And fandom in a nutshell:
kpop!
"Everybody yell out now
So you and my voice can spread out in this world
Even if the light turns off you are my sunshine
Even if my breath seems to stop
With you, I'll be fine
You're divine, you're my everything
You are the one that makes me sing
Nothing in the universe can change that
You're like a song on a constant playback."
(1) dong bang shin ki
(2) cheon sang ji hee the grace
(3) zhang li yin (i know she's not really kpop nowadays, but still, she's under sm xD)
(4) anyband
(5) so nyeo shi dae (my two favorite members - yoona and jessica)
(6) cho kyuhyun (meaning the groups he's in, haha - super junior, m, k.r.y. ryeowook/changmin/junsu >_>)

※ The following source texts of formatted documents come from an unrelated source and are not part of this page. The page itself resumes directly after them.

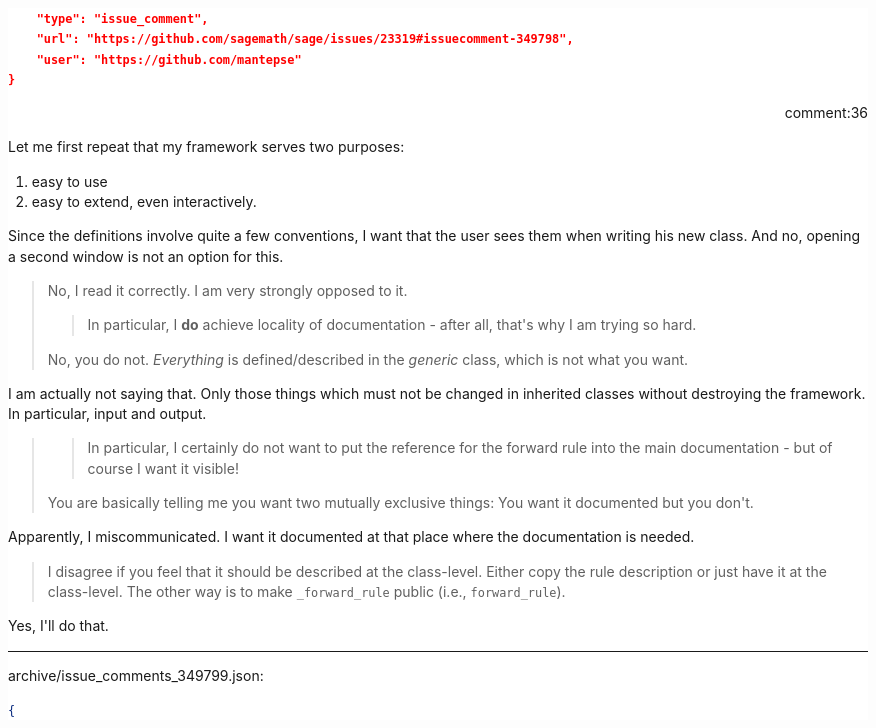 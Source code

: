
 ```json
    "type": "issue_comment",
    "url": "https://github.com/sagemath/sage/issues/23319#issuecomment-349798",
    "user": "https://github.com/mantepse"
}
```

<div id="comment:36" align="right">comment:36</div>

Let me first repeat that my framework serves two purposes:

1. easy to use
2. easy to extend, even interactively.

Since the definitions involve quite a few conventions, I want that the user sees them when writing his new class.  And no, opening a second window is not an option for this.

> No, I read it correctly. I am very strongly opposed to it.
> 
> > In particular, I **do** achieve locality of documentation - after all, that's why I am trying so hard.
> 
> 
> No, you do not. *Everything* is defined/described in the *generic* class, which is not what you want.

I am actually not saying that.  Only those things which must not be changed in inherited classes without destroying the framework.  In particular, input and output.

> > In particular, I certainly do not want to put the reference for the forward rule into the main documentation - but of course I want it visible!
> 
> 
> You are basically telling me you want two mutually exclusive things: You want it documented but you don't.

Apparently, I miscommunicated.  I want it documented at that place where the documentation is needed.

> I disagree if you feel that it should be described at the class-level. Either copy the rule description or just have it at the class-level. The other way is to make `_forward_rule` public (i.e., `forward_rule`).

Yes, I'll do that.



---

archive/issue_comments_349799.json:
```json
{
```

(7) henry lau (super junior-m)
(8) davichi
broadway!
"I'll give you stars and the moon and the open highway
And a river beneath your feet
I'll give you days full of dreams if you travel my way
And a summer you can't repeat.
I'll give you nights full of passion and days of adventure,
No strings, just warm summer rain.
And I thought, 'You know, I'd rather have champagne.'"
(1) spring awakening
(2) into the woods
(3) the last five years
(4) [title of show]
(5) rent
(6) songs for a new world
(7) wicked
(8) bklyn the musical
curtain call: a scrapbook of my own performances more english fandoms!
"Oh, Lumic, you're a clever man... I'd call you a genius, except I'm in the room."
(1) carey mulligan
(2) doctor who
(3) supernatural
(4) emily browning
(5) gossip girl
(6) chuck
(7) gaspard ulliel
(8) veronica mars
100 things: from the significant to the trivial.
I. My name is Jennine Francheska. My nickname is Cheska, but in school I go by Jennine.
II. I currently live in Surrey, British Columbia, Canada. I've been here for a good three years now and I love it here. Before, I lived in Winnipeg, Manitoba, also in Canada. Hated it. >_>
III. I've been in Canada for almost five years now. Before that I lived in Cardona, Rizal, in the Philippines. I never thought I'd live in North America, it still feels bizarre sometimes.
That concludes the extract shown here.